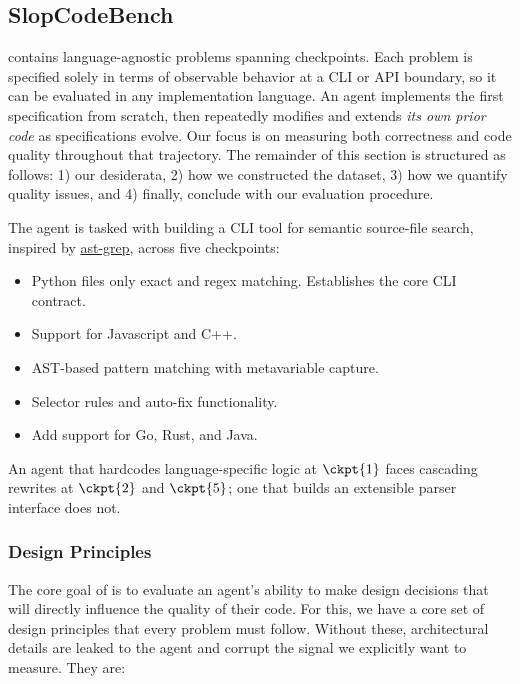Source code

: \subsection{SlopCodeBench}
\label{sec:benchmark}

\scb{} contains \transProblems{} language-agnostic problems spanning \overallTotalCheckpoints{} checkpoints. Each problem is specified solely in terms of observable behavior at a CLI or API boundary, so it can be evaluated in any implementation language. An agent implements the first specification from scratch, then repeatedly modifies and extends \emph{its own prior code} as specifications evolve. Our focus is on measuring both correctness and code quality throughout that trajectory. The remainder of this section is structured as follows: 1) our desiderata, 2) how we constructed the dataset, 3) how we quantify quality issues, and 4) finally, conclude with our evaluation procedure. 

\begin{runningexample}
\label{sec:running-example}
The agent is tasked with building a CLI tool for semantic source-file search, inspired by \href{https://ast-grep.github.io}{ast-grep}, across five checkpoints:
\begin{itemize}
    \item[$\ckpt{1}$ -] Python files only exact and regex matching. Establishes the core CLI contract.
    \item[$\ckpt{2}$ -] Support for Javascript and C++.
    \item[$\ckpt{3}$ -] AST-based pattern matching with metavariable capture.
    \item[$\ckpt{4}$ -] Selector rules and auto-fix functionality.
    \item[$\ckpt{5}$ -] Add support for Go, Rust, and Java.
\end{itemize}

An agent that hardcodes language-specific logic at $\ckpt{1}$ faces cascading rewrites at $\ckpt{2}$ and $\ckpt{5}$; one that builds an extensible parser interface does not.
\end{runningexample}
\subsubsection{Design Principles}\label{sec:design-principles}

The core goal of \scb{} is to evaluate an agent's ability to make design decisions that will directly influence the quality of their code. For this, we have a core set of design principles that every problem must follow. Without these, architectural details are leaked to the agent and corrupt the signal we explicitly want to measure. They are:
◇ ◇ ◇ ◇ ◇
Work order: Print all of the records shown above exactly, leaving out each picture.

Output for this task:
Source code

: \subsection{SlopCodeBench}
\label{sec:benchmark}

\scb{} contains \transProblems{} language-agnostic problems spanning \overallTotalCheckpoints{} checkpoints. Each problem is specified solely in terms of observable behavior at a CLI or API boundary, so it can be evaluated in any implementation language. An agent implements the first specification from scratch, then repeatedly modifies and extends \emph{its own prior code} as specifications evolve. Our focus is on measuring both correctness and code quality throughout that trajectory. The remainder of this section is structured as follows: 1) our desiderata, 2) how we constructed the dataset, 3) how we quantify quality issues, and 4) finally, conclude with our evaluation procedure. 

\begin{runningexample}
\label{sec:running-example}
The agent is tasked with building a CLI tool for semantic source-file search, inspired by \href{https://ast-grep.github.io}{ast-grep}, across five checkpoints:
\begin{itemize}
    \item[$\ckpt{1}$ -] Python files only exact and regex matching. Establishes the core CLI contract.
    \item[$\ckpt{2}$ -] Support for Javascript and C++.
    \item[$\ckpt{3}$ -] AST-based pattern matching with metavariable capture.
    \item[$\ckpt{4}$ -] Selector rules and auto-fix functionality.
    \item[$\ckpt{5}$ -] Add support for Go, Rust, and Java.
\end{itemize}

An agent that hardcodes language-specific logic at $\ckpt{1}$ faces cascading rewrites at $\ckpt{2}$ and $\ckpt{5}$; one that builds an extensible parser interface does not.
\end{runningexample}
\subsubsection{Design Principles}\label{sec:design-principles}

The core goal of \scb{} is to evaluate an agent's ability to make design decisions that will directly influence the quality of their code. For this, we have a core set of design principles that every problem must follow. Without these, architectural details are leaked to the agent and corrupt the signal we explicitly want to measure. They are:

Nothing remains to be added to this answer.